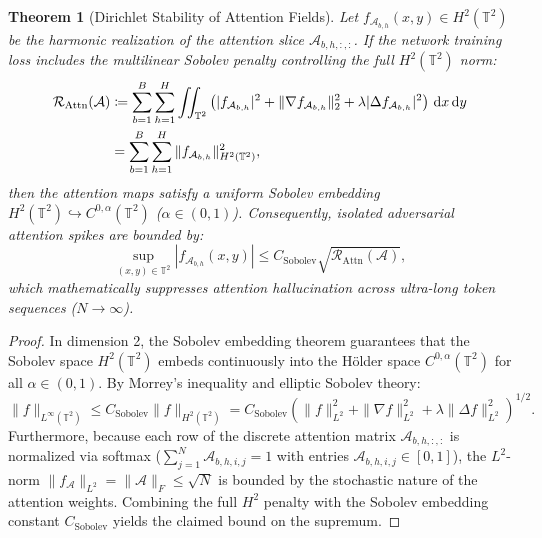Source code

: \documentclass[11pt,a4paper,reqno]{amsart}
\newtheorem{theorem}{Theorem}[section]
\theoremstyle{definition}
\numberwithin{equation}{section}
\newcommand{\Tor}{\mathbb{T}}
\newcommand{\dif}{\,\mathrm{d}}
\begin{document}
\begin{theorem}[Dirichlet Stability of Attention Fields]
\label{thm:attention_sobolev}
Let $f_{\mathcal{A}_{b,h}}(x, y) \in H^2(\Tor^2)$ be the harmonic realization of the attention slice $\mathcal{A}_{b, h, :, :}$. If the network training loss includes the multilinear Sobolev penalty controlling the full $H^2(\Tor^2)$ norm:
\begin{align}
    \mathcal{R}_{\mathrm{Attn}}(\mathcal{A}) &\coloneqq \sum_{b=1}^B \sum_{h=1}^H \iint_{\Tor^2} \left( |f_{\mathcal{A}_{b,h}}|^2 + \|\nabla f_{\mathcal{A}_{b,h}}\|_2^2 + \lambda |\Delta f_{\mathcal{A}_{b,h}}|^2 \right) \dif x \dif y \notag \\
    &= \sum_{b=1}^B \sum_{h=1}^H \|f_{\mathcal{A}_{b,h}}\|_{H^2(\Tor^2)}^2,
\end{align}
then the attention maps satisfy a uniform Sobolev embedding $H^2(\Tor^2) \hookrightarrow C^{0, \alpha}(\Tor^2)$ ($\alpha \in (0, 1)$). Consequently, isolated adversarial attention spikes are bounded by:
\begin{equation}
    \sup_{(x, y) \in \Tor^2} |f_{\mathcal{A}_{b,h}}(x, y)| \le C_{\mathrm{Sobolev}} \sqrt{\mathcal{R}_{\mathrm{Attn}}(\mathcal{A})},
\end{equation}
which mathematically suppresses attention hallucination across ultra-long token sequences ($N \to \infty$).
\end{theorem}
\begin{proof}
In dimension 2, the Sobolev embedding theorem guarantees that the Sobolev space $H^2(\Tor^2)$ embeds continuously into the H\"older space $C^{0, \alpha}(\Tor^2)$ for all $\alpha \in (0, 1)$. By Morrey's inequality and elliptic Sobolev theory:
\begin{equation}
    \|f\|_{L^\infty(\Tor^2)} \le C_{\mathrm{Sobolev}} \|f\|_{H^2(\Tor^2)} = C_{\mathrm{Sobolev}} \left( \|f\|_{L^2}^2 + \|\nabla f\|_{L^2}^2 + \lambda \|\Delta f\|_{L^2}^2 \right)^{1/2}.
\end{equation}
Furthermore, because each row of the discrete attention matrix $\mathcal{A}_{b,h,:,:}$ is normalized via softmax ($\sum_{j=1}^N \mathcal{A}_{b,h,i,j} = 1$ with entries $\mathcal{A}_{b,h,i,j} \in [0,1]$), the $L^2$-norm $\|f_{\mathcal{A}}\|_{L^2} = \|\mathcal{A}\|_F \le \sqrt{N}$ is bounded by the stochastic nature of the attention weights. Combining the full $H^2$ penalty with the Sobolev embedding constant $C_{\mathrm{Sobolev}}$ yields the claimed bound on the supremum.
\end{proof}
\end{document}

■ EXERCISE BRIEF ■
Please work out how many lines of the records contain "sqrt" and give only that number.

■ SOLUTION FOR THIS PROBLEM ■
2